Il programma del Fmi
Il 26 ottobre il premier invia una lettera ai colleghi europei, promettendo le riforme necessarie a evitare il collasso. Non convince nessuno, però. E quando il G20 si riunisce a Cannes, il 3 e 4 novembre, Berlusconi diventa l’imputato di un processo all’Italia per la minaccia di recessione globale che sta creando. In questa sede l’Fmi vara il programma di «enhanced surveillance», mettendo Roma sotto tutela.
Il tramonto del governo
Il 7 novembre Thorne avverte Washington che «il governo Berlusconi si trova davanti alle reale possibilità del collasso. La coalizione ha dato segni di rottura quando diversi parlamentari hanno abbandonato il Polo delle Libertà per unirsi all’Ucd di Casini. Tra i disertori c’era l’ex ministro dell’Interno Pisanu». L’ambasciatore poi rivela un particolare chiave: «Berlusconi ha dovuto fronteggiare la situazione venerdì notte, al ritorno dal G20 di Cannes. I suoi consiglieri più stretti, Gianni Letta, Angelino Alfano, Paolo Bonaiuti e Dennis Verdini, gli hanno detto che potrebbe non avere più la maggioranza, sollecitandolo a considerare un exit plan.
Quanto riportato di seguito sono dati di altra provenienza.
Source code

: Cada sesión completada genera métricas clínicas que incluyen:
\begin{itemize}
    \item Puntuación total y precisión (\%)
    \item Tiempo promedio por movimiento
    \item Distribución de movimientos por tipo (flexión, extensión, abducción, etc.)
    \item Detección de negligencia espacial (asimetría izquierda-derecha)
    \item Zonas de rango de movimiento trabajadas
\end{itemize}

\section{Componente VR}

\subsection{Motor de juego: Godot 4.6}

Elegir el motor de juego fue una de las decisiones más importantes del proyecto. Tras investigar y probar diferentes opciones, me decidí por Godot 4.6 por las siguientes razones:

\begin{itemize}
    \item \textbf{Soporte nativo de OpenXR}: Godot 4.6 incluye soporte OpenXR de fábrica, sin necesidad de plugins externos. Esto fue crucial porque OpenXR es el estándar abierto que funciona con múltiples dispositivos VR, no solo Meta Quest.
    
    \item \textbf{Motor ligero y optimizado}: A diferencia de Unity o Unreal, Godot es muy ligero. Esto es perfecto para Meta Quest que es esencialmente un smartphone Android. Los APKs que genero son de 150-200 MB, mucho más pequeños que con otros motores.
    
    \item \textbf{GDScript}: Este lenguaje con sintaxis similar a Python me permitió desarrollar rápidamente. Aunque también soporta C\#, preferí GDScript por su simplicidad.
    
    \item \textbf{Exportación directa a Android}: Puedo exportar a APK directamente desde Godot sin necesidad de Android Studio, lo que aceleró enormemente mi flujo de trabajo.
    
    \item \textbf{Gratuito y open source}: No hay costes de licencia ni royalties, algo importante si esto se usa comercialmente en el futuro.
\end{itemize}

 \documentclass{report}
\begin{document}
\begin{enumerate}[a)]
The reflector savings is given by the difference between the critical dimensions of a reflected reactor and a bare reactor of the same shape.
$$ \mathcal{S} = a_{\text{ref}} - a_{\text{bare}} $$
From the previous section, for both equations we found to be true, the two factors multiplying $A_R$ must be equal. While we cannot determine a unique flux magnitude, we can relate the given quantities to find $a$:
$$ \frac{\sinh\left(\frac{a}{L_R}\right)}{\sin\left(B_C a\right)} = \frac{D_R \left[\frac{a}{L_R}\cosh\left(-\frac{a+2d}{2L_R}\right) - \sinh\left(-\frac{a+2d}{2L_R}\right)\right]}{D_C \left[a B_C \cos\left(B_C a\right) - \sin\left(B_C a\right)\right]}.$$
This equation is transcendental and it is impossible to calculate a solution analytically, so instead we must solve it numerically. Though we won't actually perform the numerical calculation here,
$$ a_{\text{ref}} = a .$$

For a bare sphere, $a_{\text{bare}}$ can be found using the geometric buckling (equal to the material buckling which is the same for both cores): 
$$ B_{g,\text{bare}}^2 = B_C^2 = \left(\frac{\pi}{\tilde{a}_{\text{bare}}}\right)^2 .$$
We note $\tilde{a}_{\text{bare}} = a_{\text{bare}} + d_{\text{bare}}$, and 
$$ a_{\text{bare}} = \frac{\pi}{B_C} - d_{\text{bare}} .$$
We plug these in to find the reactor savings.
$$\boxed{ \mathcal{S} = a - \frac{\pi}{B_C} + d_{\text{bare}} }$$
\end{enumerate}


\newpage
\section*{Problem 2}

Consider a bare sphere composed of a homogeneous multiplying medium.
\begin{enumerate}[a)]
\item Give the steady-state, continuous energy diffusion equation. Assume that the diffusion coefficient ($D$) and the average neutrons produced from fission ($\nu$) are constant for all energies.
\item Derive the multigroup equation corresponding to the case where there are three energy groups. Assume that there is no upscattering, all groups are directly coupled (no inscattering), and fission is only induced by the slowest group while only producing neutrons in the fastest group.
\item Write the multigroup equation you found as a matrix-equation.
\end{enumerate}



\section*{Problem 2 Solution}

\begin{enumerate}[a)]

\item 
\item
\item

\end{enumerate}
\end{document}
Il premier ha giurato di continuare a combattere. Durante il fine settimana ha lanciato un blitz telefonico sui ribelli. Il risultato non è stato positivo, anche se la frenesia continua. Il leader della Lega Maroni ha detto che dovrebbe farsi da parte ora, invece di essere sconfitto in Parlamento. Se non ha più la maggioranza potrebbe apparire chiaro l’8 novembre, quando l’Aula voterà sul rendiconto».
Le dimissioni
Due giorni dopo, infatti, Thorne invia a Washington un rapporto classificato «confidential», con il titolo «Il sole tramonta sull’era Berlusconi». Nella conta alla Camera il governo ha ottenuto solo 308 voti favorevoli, cioè meno della maggioranza assoluta di 316, e 321 astensioni. Via Veneto tira un sospiro di sollievo: «Le opzioni del presidente Napolitano – spiega l’ambasciatore – includono le elezioni anticipate, o un governo tecnico di ampia base guidato da qualcuno tipo l’economista Mario Monti», che gli americani non hanno mai fatto mistero di stimare.